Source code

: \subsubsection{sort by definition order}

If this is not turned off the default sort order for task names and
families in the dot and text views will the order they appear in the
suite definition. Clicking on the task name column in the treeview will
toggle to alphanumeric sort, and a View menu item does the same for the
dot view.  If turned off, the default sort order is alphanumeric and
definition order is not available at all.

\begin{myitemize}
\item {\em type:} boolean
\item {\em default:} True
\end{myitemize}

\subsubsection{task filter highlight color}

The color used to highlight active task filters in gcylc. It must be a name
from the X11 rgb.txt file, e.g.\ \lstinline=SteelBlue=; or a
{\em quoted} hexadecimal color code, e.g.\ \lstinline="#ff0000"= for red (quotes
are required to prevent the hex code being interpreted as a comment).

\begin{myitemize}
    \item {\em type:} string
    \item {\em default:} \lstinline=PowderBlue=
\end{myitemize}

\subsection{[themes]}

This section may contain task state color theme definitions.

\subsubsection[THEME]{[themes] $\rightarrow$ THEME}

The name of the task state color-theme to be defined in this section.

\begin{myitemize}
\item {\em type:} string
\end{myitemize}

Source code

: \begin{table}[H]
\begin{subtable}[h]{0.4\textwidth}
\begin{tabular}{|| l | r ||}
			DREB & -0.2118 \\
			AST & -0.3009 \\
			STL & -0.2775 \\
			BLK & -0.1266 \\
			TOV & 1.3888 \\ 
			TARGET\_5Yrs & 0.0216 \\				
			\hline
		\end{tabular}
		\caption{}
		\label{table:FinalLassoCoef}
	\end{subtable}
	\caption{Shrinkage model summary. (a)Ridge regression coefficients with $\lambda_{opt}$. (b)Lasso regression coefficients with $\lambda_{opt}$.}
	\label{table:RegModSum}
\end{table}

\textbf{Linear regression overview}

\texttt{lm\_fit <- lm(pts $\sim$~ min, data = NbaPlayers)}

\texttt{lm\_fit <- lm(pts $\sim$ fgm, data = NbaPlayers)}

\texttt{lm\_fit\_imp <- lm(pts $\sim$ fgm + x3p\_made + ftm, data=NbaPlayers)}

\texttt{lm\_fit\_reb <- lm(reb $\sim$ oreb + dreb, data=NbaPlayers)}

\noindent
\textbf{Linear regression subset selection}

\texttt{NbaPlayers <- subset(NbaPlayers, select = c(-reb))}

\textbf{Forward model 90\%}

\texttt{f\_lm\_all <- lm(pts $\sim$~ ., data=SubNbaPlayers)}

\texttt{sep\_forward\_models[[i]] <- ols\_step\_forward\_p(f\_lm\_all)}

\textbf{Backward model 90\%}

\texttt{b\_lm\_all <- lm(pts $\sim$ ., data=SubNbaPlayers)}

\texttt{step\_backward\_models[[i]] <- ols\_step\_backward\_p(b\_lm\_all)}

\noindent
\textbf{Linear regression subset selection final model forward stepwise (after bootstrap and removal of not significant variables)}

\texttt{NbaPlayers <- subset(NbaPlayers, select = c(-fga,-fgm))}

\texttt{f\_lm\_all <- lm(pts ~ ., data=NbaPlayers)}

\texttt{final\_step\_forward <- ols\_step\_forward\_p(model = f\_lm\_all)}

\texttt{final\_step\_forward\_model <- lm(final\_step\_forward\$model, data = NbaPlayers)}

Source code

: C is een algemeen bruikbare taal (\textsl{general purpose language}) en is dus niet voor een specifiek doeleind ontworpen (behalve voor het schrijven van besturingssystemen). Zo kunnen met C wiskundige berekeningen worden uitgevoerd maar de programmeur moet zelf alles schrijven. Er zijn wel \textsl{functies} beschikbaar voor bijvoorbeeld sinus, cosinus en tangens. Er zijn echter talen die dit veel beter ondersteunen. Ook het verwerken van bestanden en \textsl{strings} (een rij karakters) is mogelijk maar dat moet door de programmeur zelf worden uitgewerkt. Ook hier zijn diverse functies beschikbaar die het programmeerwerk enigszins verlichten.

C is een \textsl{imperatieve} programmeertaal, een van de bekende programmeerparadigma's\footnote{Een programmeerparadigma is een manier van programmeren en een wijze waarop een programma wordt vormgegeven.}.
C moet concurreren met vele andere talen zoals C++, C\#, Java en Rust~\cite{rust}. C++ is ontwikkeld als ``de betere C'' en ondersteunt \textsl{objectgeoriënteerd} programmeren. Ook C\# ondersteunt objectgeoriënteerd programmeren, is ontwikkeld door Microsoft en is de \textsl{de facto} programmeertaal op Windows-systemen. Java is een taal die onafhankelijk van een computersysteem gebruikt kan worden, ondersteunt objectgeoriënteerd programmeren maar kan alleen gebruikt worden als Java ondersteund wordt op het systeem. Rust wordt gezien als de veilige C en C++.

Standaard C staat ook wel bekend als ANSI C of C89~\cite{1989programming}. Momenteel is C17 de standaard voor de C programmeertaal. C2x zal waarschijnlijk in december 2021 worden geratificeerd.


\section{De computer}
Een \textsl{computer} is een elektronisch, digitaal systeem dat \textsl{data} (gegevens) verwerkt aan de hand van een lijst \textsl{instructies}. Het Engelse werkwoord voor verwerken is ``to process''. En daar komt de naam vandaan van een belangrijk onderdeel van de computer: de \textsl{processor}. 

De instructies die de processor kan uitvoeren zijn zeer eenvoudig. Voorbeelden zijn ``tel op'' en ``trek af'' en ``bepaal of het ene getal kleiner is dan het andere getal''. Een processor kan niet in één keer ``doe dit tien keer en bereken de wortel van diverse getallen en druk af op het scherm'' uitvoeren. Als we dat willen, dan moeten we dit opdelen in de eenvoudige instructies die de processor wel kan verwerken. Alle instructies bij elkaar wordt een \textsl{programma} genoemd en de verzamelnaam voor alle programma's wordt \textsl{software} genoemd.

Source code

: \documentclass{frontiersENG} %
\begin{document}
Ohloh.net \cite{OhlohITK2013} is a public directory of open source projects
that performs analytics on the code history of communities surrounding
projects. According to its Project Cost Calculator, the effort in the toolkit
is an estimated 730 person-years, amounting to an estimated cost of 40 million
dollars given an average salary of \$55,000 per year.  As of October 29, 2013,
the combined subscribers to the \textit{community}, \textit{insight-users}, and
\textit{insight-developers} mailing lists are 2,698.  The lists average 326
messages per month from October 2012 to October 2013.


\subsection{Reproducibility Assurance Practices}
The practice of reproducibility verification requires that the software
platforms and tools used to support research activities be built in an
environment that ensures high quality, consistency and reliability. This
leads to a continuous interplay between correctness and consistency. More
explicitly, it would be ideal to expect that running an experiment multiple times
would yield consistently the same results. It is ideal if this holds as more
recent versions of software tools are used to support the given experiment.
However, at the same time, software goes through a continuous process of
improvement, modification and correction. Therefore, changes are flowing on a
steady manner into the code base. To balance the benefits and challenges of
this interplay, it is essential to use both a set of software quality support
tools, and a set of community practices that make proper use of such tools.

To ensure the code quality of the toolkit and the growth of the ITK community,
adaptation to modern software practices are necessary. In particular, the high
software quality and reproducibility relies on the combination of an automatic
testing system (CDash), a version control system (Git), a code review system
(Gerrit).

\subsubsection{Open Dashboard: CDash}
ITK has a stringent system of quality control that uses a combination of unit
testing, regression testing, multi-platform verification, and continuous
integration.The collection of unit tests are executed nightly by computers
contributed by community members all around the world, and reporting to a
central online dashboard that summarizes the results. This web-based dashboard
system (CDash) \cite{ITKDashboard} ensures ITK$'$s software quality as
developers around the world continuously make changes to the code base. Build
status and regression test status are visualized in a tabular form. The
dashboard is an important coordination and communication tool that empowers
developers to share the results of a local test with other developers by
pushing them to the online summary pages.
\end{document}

▬▬▬

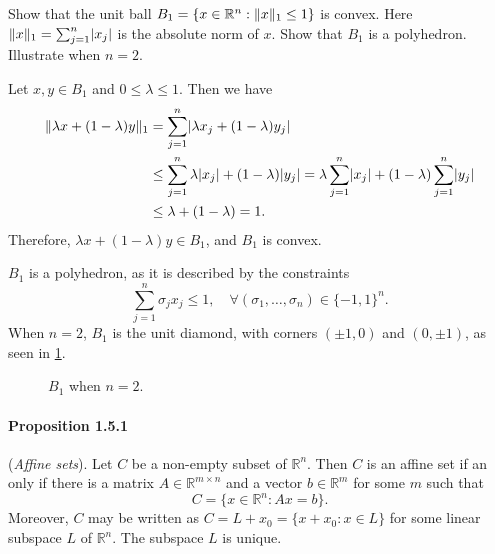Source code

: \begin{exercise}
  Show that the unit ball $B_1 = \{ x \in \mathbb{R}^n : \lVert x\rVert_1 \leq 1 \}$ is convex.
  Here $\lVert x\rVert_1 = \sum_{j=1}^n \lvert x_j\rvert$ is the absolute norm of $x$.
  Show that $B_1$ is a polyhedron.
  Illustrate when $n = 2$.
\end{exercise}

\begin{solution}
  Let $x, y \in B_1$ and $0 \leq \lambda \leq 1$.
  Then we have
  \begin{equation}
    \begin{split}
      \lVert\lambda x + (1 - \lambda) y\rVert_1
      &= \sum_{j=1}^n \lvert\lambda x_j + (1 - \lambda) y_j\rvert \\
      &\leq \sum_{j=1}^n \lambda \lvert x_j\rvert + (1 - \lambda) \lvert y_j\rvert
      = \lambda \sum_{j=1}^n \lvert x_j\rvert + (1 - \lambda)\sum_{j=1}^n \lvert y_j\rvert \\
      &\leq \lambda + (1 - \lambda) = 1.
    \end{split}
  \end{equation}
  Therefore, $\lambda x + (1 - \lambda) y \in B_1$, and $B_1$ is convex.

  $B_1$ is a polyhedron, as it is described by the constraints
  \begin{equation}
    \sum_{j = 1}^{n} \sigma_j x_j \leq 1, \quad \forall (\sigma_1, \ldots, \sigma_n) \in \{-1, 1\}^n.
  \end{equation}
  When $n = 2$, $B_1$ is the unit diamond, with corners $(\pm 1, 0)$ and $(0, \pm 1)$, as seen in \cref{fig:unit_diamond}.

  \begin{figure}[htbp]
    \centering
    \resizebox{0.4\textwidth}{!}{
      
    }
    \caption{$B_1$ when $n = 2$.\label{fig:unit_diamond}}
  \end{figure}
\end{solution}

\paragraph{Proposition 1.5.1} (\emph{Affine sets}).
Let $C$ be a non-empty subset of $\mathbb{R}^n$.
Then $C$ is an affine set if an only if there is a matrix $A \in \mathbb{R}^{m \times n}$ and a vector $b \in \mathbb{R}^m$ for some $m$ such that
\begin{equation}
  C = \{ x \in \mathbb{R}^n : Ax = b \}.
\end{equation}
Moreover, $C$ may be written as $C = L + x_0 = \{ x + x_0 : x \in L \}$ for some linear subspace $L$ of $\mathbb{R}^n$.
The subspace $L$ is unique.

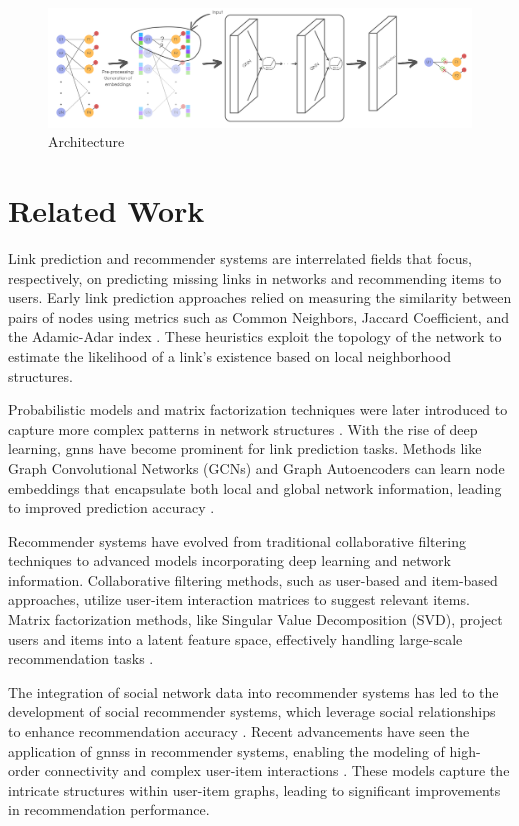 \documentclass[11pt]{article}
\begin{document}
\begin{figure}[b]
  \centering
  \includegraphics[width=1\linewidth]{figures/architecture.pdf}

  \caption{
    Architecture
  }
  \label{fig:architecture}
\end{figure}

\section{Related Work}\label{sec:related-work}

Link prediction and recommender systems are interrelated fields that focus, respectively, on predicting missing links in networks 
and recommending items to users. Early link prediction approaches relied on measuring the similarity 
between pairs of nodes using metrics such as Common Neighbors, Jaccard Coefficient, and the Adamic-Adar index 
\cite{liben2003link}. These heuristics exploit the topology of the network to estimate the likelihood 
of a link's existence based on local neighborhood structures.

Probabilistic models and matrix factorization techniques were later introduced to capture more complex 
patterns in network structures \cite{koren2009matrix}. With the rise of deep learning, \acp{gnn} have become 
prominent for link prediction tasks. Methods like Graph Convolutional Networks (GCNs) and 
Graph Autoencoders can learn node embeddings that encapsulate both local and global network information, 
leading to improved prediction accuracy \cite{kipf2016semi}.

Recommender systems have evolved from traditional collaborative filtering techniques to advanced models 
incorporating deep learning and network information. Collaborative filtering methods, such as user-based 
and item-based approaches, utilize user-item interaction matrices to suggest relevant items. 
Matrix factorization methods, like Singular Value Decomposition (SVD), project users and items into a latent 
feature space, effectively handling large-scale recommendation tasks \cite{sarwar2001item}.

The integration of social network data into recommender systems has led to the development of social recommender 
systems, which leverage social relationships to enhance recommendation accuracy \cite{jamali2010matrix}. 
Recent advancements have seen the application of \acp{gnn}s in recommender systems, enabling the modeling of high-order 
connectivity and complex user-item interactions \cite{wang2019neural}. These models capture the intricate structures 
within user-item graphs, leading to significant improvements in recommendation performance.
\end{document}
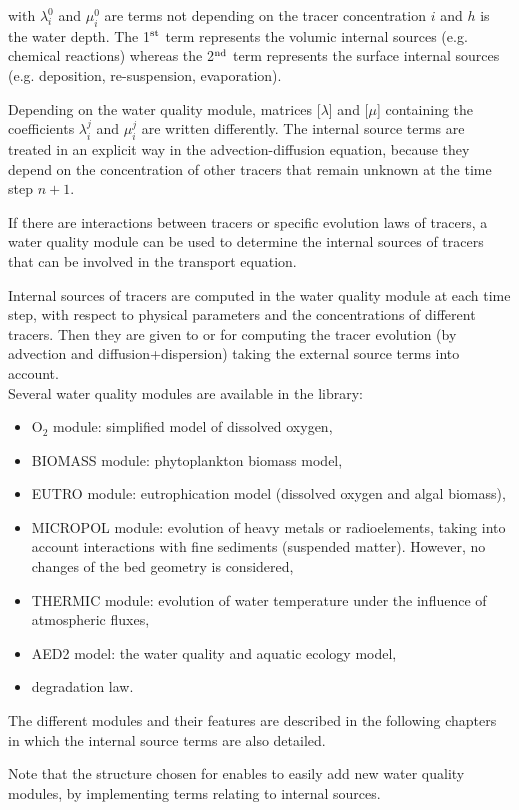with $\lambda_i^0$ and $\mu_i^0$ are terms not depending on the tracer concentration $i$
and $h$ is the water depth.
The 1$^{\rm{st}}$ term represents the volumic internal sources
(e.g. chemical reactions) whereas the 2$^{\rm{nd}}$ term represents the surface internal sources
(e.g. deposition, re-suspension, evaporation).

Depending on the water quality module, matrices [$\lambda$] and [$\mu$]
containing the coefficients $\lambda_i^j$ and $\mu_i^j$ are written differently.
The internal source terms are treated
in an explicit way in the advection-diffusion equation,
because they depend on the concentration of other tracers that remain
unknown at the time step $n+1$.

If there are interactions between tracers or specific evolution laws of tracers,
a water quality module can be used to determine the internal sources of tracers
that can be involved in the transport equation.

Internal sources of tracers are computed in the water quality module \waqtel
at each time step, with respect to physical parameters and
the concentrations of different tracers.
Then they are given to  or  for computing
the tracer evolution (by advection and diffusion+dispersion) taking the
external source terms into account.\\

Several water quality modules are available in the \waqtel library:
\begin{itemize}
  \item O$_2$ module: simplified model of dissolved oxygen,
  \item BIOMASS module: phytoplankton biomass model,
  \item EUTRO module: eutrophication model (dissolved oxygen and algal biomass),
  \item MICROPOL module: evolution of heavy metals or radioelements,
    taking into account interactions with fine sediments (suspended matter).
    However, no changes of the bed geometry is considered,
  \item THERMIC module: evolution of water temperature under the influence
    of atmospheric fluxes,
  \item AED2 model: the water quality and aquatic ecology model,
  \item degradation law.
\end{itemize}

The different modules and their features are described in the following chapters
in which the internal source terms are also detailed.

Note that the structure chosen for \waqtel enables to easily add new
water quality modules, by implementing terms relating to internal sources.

▬▬▬

WORK TO COMPLETE —
Whenever the string "convex" shows up in a line of the entries, copy that line.

ANSWER AREA —
  Show that the unit ball $B_1 = \{ x \in \mathbb{R}^n : \lVert x\rVert_1 \leq 1 \}$ is convex.
  Therefore, $\lambda x + (1 - \lambda) y \in B_1$, and $B_1$ is convex.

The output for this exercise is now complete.